TOKYO (Reuters) - A panel of experts advising Japan’s government on a disposal method for radioactive water from the destroyed Fukushima nuclear plant on Friday recommended releasing it into the ocean, a move likely to alarm neighboring countries.
The panel under the industry ministry came to the conclusion after narrowing the choice to either releasing the contaminated water into the Pacific Ocean or letting it evaporate - and opted for the former. Based on past practice it is likely the government will accept the recommendation.
The build-up of contaminated water at Fukushima has been a sticking point in the clean-up, which is likely to last decades, especially as the Olympics are due to be held in Tokyo this summer with some events less than 60 km (35 miles) from the wrecked plant. [nL4N29R14D]

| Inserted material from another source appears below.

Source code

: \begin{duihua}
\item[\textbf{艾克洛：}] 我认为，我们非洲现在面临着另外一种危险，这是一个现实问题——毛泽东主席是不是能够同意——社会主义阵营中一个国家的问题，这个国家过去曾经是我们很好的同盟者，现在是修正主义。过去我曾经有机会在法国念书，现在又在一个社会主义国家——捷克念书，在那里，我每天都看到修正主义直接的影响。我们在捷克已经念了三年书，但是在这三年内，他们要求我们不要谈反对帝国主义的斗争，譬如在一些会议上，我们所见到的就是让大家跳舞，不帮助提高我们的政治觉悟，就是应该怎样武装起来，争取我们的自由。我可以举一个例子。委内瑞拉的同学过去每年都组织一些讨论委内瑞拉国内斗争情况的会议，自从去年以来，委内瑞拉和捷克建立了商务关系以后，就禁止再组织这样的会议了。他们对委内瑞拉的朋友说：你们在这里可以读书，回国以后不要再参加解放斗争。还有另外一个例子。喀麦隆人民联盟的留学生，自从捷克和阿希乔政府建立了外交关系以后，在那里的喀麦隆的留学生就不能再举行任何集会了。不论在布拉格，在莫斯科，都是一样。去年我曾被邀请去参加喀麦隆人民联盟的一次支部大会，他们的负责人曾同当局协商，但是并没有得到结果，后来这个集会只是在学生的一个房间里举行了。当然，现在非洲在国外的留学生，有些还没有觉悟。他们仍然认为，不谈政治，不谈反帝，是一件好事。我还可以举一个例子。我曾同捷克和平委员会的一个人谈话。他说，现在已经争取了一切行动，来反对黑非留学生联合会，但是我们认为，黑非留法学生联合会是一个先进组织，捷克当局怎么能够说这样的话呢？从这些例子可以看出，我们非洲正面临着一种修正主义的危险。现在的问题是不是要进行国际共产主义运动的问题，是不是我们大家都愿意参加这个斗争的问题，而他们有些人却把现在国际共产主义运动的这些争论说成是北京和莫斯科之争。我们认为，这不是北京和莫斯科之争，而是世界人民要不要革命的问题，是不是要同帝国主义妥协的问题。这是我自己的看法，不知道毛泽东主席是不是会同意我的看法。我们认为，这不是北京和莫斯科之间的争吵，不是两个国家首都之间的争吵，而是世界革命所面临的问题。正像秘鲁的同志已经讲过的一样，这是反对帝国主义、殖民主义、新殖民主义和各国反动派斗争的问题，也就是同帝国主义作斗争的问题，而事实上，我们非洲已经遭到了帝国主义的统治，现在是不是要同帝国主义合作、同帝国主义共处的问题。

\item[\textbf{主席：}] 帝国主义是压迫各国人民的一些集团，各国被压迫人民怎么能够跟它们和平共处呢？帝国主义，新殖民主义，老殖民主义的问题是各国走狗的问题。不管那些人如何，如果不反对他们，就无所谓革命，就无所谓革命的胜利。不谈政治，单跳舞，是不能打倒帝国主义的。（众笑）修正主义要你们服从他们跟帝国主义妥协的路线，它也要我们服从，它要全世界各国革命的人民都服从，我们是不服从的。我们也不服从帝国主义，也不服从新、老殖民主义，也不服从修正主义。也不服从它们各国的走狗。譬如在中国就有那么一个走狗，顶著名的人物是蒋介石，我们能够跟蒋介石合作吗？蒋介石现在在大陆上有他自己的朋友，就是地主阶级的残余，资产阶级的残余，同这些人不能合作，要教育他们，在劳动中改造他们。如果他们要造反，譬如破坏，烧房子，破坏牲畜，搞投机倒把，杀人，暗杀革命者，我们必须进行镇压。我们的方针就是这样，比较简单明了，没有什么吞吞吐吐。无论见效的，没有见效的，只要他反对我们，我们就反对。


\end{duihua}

Neighboring South Korea has retained a ban on imports of seafood from Japan’s Fukushima region imposed after the nuclear disaster and summoned a senior Japanese embassy official last year to explain how the Fukushima water would be dealt with.
Its athletes are planning to bring their own radiation detectors and food to the Games.
In 2018, Tokyo Electric apologized after admitting its filtration systems had not removed all dangerous material from the water - and the site is running out of room for storage tanks.
But it plans to remove all radioactive particles from the water except tritium, an isotope of hydrogen that is hard to separate and is considered to be relatively harmless.
“Compared to evaporation, ocean release can be done more securely,” the committee said, pointing to common practice around the world where normally operating nuclear stations release water that contains tritium into the sea.
The recommendation needs to be confirmed by the head of the panel, Nagoya University Professor Emeritus Ichiro Yamamoto, and submitted to the government at a later date, which has not been set.
Tokyo Electric, or Tepco, has collected nearly 1.2 million tonnes of contaminated water from the cooling pipes used to keep fuel cores from melting since the plant was crippled by an earthquake and tsunami in 2011. The water is stored in huge tanks that crowd the site.
The utility says it will run out of room to store the water by 2022.